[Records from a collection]
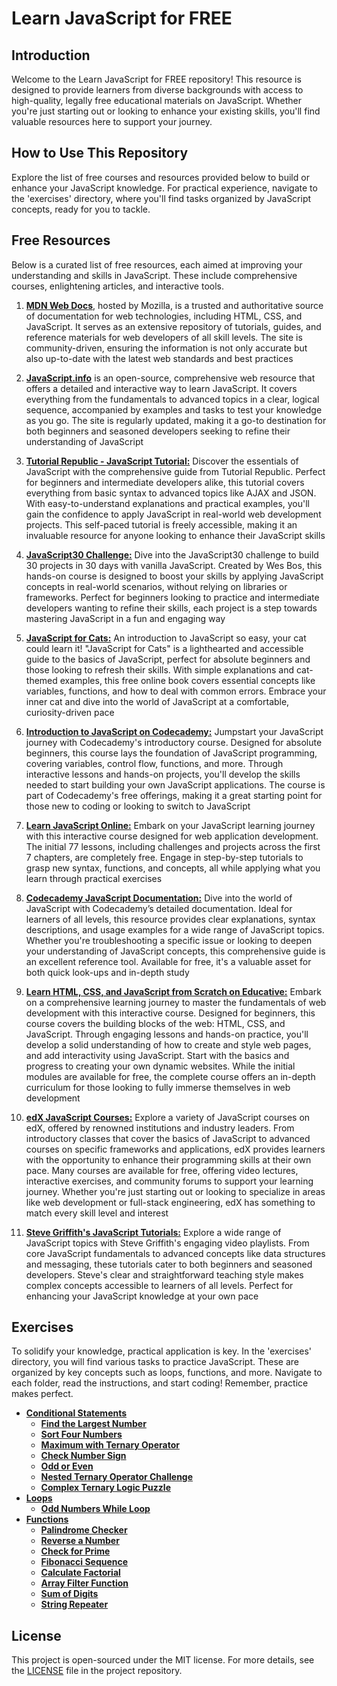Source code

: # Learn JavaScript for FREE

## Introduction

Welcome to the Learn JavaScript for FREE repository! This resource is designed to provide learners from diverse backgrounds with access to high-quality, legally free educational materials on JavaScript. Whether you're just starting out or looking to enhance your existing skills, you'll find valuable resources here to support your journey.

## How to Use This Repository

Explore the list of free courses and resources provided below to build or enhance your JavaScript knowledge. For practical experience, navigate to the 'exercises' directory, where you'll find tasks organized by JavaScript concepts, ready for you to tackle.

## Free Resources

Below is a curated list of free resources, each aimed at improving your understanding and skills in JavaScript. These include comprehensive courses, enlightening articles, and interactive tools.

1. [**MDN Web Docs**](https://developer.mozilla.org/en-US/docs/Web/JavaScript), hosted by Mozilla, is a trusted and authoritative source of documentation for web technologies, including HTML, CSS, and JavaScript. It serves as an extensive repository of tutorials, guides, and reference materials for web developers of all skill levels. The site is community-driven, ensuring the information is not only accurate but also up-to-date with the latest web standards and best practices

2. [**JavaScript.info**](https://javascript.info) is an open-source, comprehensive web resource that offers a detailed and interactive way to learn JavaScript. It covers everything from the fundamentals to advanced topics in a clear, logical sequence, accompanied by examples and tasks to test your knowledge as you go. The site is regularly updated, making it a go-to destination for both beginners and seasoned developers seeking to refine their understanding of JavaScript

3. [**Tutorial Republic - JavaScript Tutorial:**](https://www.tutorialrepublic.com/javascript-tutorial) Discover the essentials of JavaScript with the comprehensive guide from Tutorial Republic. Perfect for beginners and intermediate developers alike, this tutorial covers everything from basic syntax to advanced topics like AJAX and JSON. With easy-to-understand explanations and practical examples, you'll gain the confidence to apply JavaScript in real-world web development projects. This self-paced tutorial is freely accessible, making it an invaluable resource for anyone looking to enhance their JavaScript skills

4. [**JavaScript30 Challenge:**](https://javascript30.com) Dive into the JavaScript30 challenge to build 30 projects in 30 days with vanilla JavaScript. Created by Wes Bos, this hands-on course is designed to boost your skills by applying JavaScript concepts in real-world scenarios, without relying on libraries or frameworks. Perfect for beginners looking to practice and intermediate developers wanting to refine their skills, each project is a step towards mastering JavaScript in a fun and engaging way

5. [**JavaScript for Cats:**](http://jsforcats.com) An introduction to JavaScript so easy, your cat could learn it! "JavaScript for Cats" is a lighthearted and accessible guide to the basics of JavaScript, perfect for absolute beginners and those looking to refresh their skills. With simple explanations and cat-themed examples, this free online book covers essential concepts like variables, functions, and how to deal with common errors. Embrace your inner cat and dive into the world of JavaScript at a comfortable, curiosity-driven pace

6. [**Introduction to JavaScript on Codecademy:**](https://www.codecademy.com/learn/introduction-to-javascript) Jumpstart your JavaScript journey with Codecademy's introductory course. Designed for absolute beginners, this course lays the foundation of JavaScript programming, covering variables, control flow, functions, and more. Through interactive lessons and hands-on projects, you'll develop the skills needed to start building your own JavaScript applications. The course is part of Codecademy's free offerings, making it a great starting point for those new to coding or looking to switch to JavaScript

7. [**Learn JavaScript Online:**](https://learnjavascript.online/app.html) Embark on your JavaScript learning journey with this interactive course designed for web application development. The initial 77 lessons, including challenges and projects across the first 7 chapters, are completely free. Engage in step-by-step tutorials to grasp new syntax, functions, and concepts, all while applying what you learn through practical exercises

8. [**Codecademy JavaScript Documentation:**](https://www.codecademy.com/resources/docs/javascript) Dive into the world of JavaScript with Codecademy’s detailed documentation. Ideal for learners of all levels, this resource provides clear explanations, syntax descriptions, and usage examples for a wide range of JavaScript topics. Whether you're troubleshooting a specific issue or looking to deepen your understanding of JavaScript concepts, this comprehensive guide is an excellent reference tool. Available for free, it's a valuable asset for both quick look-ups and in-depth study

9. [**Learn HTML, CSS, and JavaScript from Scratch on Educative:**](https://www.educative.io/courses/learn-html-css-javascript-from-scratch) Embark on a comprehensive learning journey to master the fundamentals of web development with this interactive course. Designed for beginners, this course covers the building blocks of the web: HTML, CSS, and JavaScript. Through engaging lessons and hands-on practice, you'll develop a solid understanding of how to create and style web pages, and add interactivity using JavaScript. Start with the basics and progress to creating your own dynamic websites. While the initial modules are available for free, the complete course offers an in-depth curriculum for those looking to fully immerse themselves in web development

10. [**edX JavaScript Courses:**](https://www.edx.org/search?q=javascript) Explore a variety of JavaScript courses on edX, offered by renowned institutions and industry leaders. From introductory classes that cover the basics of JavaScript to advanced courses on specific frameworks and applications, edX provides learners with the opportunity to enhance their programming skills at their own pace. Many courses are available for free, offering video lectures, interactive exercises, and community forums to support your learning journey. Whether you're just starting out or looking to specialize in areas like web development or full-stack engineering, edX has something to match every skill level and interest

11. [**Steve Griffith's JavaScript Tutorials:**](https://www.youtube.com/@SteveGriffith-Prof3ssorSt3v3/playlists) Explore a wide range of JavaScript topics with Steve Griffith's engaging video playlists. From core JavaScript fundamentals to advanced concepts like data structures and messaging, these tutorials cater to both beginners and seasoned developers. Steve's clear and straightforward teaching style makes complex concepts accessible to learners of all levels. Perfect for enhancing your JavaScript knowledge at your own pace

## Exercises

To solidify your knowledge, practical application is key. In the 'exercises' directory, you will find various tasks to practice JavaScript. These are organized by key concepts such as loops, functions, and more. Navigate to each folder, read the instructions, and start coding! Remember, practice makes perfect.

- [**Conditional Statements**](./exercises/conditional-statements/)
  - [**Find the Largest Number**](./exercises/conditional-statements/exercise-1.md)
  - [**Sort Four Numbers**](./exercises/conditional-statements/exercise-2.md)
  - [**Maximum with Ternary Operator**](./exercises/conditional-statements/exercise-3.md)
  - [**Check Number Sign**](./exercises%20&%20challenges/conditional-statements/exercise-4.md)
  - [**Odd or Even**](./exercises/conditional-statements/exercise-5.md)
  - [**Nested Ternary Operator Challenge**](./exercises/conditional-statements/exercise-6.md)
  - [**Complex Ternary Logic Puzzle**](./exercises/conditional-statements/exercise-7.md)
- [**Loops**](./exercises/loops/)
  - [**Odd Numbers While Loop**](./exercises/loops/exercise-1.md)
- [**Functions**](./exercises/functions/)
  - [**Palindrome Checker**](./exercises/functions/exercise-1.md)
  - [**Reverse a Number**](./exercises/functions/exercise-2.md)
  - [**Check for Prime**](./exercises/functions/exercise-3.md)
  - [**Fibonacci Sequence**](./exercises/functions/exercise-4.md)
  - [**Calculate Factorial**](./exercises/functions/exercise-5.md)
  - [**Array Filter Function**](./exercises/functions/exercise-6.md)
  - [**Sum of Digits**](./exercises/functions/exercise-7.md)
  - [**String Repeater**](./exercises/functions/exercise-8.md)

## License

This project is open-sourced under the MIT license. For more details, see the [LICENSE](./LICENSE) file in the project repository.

---

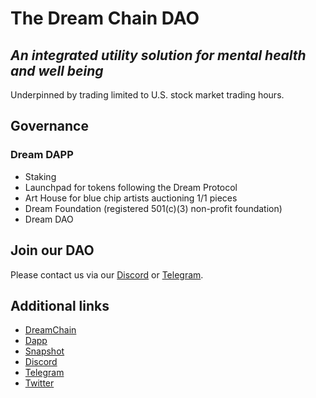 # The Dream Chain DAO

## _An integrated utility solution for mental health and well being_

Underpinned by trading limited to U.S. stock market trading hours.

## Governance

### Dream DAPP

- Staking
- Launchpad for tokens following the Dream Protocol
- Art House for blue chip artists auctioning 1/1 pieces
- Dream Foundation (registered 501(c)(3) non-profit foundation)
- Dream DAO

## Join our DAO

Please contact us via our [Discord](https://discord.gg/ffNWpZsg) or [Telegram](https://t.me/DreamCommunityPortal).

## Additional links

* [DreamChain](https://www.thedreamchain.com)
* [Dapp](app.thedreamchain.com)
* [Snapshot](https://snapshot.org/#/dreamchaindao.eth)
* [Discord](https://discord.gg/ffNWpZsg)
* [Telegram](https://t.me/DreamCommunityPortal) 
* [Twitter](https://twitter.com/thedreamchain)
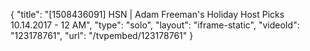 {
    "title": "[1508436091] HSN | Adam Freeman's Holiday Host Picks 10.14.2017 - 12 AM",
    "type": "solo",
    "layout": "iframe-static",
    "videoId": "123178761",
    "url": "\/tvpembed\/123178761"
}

* * *

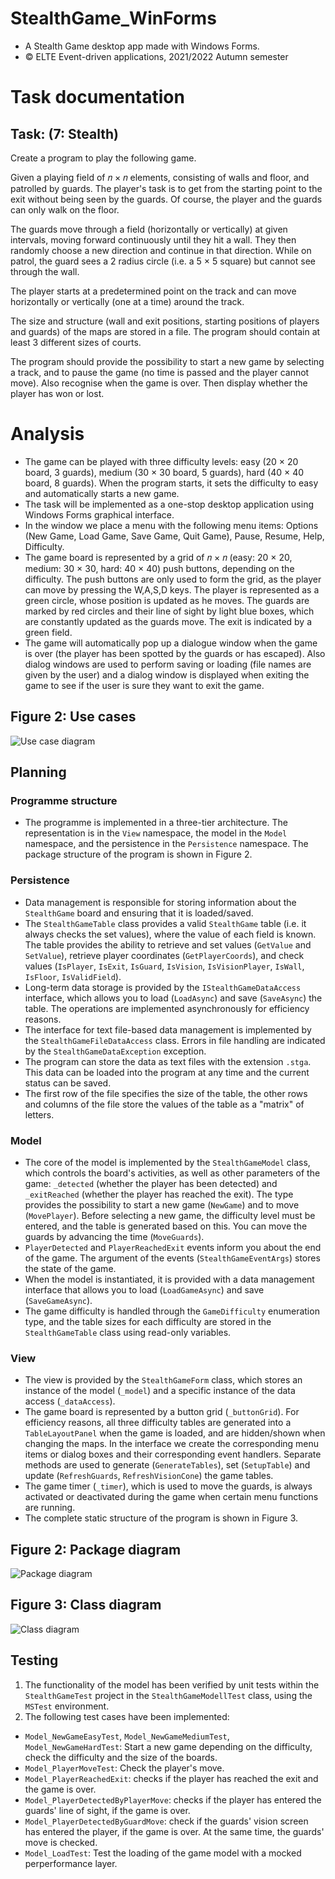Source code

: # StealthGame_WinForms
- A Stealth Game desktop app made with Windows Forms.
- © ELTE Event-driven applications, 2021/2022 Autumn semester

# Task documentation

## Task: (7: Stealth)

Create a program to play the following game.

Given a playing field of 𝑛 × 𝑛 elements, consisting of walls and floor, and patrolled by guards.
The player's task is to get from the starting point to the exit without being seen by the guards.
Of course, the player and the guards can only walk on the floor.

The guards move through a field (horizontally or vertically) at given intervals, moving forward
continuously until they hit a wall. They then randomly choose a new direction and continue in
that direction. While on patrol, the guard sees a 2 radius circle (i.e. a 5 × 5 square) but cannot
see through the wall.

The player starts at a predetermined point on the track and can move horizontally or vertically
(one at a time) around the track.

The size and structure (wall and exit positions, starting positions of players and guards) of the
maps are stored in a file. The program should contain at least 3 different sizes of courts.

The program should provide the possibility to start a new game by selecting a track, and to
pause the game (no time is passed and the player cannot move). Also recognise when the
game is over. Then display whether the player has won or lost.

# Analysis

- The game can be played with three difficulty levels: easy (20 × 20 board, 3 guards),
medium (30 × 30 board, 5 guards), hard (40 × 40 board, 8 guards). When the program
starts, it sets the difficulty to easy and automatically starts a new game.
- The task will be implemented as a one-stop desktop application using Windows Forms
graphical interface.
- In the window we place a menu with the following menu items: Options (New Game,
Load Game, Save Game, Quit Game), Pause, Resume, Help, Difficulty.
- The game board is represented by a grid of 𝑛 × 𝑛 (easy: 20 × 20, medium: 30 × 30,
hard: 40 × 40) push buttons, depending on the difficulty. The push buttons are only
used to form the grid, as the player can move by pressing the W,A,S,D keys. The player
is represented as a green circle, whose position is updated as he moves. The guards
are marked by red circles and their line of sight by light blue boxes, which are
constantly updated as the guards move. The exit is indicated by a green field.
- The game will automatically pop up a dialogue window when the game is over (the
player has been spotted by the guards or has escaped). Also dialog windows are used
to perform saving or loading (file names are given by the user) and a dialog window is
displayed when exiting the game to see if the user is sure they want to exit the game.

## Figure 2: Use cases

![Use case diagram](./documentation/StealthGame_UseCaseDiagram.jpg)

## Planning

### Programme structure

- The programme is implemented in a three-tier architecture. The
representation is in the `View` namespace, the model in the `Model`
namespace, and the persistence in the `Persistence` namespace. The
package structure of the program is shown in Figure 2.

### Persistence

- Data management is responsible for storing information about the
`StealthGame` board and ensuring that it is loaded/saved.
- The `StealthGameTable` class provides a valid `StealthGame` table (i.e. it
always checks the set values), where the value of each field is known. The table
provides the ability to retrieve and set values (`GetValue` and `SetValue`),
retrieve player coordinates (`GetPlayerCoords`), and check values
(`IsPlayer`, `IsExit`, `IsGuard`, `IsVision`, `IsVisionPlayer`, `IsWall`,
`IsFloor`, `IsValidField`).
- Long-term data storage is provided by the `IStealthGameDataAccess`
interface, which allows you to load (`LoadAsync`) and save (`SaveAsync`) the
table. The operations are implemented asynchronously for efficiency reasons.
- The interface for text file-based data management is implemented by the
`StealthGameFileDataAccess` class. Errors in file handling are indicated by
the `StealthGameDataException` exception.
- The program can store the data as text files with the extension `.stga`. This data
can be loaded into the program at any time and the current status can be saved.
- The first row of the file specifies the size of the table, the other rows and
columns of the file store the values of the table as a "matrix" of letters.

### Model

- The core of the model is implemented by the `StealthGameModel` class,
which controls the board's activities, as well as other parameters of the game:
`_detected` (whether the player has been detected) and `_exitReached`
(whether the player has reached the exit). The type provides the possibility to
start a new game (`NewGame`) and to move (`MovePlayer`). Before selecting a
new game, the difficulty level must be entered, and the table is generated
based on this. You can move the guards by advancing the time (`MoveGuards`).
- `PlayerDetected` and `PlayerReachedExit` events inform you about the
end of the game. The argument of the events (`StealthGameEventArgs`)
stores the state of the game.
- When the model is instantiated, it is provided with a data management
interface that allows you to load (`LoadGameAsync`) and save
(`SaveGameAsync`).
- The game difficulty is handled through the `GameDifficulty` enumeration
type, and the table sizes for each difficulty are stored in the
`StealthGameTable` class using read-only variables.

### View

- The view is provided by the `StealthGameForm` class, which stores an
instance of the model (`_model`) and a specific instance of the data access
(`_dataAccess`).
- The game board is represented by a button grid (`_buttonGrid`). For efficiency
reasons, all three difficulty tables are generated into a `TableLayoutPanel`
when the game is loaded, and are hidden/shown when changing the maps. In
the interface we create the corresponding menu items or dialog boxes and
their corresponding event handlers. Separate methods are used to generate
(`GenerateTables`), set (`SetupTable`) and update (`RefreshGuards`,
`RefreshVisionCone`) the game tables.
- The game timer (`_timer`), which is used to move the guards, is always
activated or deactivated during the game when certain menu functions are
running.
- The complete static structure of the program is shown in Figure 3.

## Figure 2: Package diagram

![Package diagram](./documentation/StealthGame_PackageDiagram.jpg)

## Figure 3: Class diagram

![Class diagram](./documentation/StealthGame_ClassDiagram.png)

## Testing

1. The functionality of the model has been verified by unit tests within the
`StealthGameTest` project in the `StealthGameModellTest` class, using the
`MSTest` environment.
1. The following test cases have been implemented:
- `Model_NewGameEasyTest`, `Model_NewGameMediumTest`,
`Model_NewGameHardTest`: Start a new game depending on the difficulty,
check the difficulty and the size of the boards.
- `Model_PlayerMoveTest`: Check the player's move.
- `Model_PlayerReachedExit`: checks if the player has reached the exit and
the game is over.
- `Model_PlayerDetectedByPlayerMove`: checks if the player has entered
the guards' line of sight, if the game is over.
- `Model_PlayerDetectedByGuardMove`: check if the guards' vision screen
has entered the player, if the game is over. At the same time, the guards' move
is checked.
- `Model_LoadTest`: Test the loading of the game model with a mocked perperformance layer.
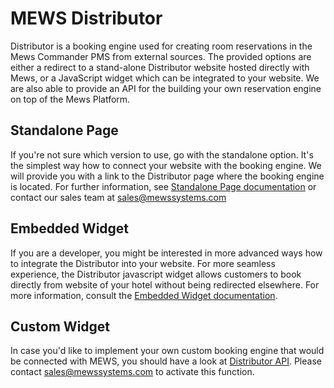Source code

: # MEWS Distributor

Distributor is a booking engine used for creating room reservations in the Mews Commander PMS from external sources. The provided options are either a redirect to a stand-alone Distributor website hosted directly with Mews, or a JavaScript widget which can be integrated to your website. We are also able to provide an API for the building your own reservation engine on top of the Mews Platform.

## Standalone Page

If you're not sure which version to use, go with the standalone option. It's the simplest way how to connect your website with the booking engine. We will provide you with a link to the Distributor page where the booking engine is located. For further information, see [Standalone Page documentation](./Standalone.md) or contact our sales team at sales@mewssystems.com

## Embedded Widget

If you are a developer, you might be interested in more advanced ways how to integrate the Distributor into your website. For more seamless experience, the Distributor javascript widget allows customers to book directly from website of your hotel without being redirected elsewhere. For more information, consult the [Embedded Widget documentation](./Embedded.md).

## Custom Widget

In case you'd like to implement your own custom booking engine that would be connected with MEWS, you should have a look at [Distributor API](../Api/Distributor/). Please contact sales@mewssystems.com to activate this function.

» **BRIEF**:
Output, from the data above, the lines from the line with "that direction. While" to the line with "maps are stored" exactly as they stand, both ends included and nothing else.

» **TASK SOLUTION**:
that direction. While on patrol, the guard sees a 2 radius circle (i.e. a 5 × 5 square) but cannot
see through the wall.

The player starts at a predetermined point on the track and can move horizontally or vertically
(one at a time) around the track.

The size and structure (wall and exit positions, starting positions of players and guards) of the
maps are stored in a file. The program should contain at least 3 different sizes of courts.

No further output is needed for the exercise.